**Description of the task:** Copy out, from the entries below, each line that holds the string "float".

Stored data:
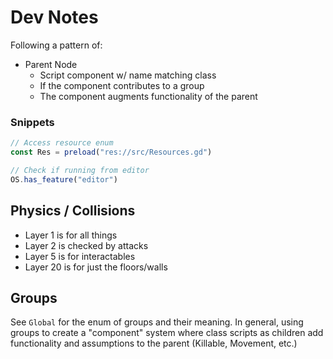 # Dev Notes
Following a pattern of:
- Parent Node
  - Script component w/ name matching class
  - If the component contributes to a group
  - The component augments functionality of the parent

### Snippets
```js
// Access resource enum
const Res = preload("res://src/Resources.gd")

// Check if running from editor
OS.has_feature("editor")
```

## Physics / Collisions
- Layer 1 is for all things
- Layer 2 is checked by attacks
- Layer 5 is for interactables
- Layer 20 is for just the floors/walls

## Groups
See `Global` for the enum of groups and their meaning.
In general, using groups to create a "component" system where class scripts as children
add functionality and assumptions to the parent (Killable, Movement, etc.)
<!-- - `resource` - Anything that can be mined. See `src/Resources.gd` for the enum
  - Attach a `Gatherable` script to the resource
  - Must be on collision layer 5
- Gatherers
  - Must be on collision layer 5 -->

--

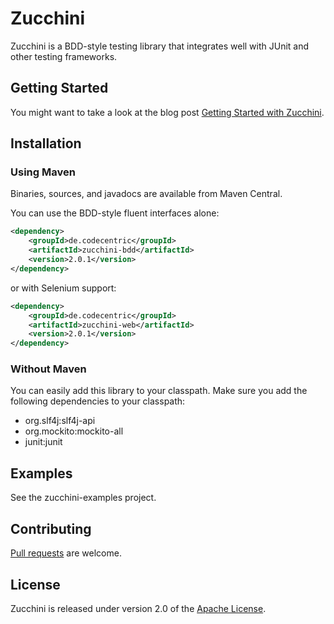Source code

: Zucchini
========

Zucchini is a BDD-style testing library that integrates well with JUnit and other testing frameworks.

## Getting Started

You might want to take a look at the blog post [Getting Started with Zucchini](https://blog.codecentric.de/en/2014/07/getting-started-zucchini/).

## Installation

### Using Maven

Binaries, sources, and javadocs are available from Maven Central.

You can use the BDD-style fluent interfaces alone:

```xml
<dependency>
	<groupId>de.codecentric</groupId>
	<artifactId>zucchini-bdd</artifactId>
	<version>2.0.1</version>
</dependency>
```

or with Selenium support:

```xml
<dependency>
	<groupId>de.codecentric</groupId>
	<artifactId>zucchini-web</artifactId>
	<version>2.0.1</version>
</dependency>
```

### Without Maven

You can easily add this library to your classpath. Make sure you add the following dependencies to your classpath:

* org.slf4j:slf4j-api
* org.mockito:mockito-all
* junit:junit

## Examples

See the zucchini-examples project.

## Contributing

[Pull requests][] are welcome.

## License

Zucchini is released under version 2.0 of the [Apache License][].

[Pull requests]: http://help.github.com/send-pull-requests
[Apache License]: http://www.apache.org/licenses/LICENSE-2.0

==

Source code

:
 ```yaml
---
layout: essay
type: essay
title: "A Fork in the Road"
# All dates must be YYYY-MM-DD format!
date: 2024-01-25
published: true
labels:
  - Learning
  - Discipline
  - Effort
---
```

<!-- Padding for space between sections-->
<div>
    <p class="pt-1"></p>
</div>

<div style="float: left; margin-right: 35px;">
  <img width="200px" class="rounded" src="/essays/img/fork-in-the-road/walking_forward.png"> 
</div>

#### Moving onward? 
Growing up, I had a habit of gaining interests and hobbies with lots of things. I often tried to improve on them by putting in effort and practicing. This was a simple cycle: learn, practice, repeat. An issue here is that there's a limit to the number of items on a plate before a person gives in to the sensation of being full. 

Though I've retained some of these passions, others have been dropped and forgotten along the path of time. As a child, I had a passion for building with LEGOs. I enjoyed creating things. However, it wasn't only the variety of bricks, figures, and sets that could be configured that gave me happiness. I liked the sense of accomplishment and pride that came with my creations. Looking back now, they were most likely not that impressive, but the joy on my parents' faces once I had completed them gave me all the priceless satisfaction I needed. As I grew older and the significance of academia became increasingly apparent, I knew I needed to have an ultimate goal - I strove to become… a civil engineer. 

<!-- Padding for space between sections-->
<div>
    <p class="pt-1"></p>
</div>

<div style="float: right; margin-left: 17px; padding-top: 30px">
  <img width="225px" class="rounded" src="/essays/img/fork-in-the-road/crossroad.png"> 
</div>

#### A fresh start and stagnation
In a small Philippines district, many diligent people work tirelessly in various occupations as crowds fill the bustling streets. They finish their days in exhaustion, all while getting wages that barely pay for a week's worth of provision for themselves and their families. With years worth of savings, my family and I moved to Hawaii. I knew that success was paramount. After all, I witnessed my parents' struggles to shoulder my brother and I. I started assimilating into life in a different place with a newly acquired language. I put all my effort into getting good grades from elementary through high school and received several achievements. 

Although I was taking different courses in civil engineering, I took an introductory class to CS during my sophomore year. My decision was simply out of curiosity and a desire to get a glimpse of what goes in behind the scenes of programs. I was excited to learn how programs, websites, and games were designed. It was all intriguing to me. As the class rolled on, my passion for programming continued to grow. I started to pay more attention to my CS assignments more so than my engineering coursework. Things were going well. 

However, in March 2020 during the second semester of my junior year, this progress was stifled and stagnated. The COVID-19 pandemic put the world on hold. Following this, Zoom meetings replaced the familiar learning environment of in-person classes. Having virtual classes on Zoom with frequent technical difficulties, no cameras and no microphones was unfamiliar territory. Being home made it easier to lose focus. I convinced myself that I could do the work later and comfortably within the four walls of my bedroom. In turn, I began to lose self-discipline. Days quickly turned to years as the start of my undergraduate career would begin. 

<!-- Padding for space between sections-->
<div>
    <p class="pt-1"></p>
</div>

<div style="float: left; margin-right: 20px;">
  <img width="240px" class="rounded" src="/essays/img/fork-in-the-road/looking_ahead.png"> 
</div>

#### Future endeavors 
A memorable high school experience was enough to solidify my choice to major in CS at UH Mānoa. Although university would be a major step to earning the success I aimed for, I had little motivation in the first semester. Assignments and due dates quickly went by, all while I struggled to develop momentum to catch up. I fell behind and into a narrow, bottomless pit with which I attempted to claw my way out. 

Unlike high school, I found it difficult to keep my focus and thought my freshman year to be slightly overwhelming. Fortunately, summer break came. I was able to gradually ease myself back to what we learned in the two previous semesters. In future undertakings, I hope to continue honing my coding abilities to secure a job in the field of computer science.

**Completed exercise:**
<div style="float: left; margin-right: 35px;">
<div style="float: right; margin-left: 17px; padding-top: 30px">
<div style="float: left; margin-right: 20px;">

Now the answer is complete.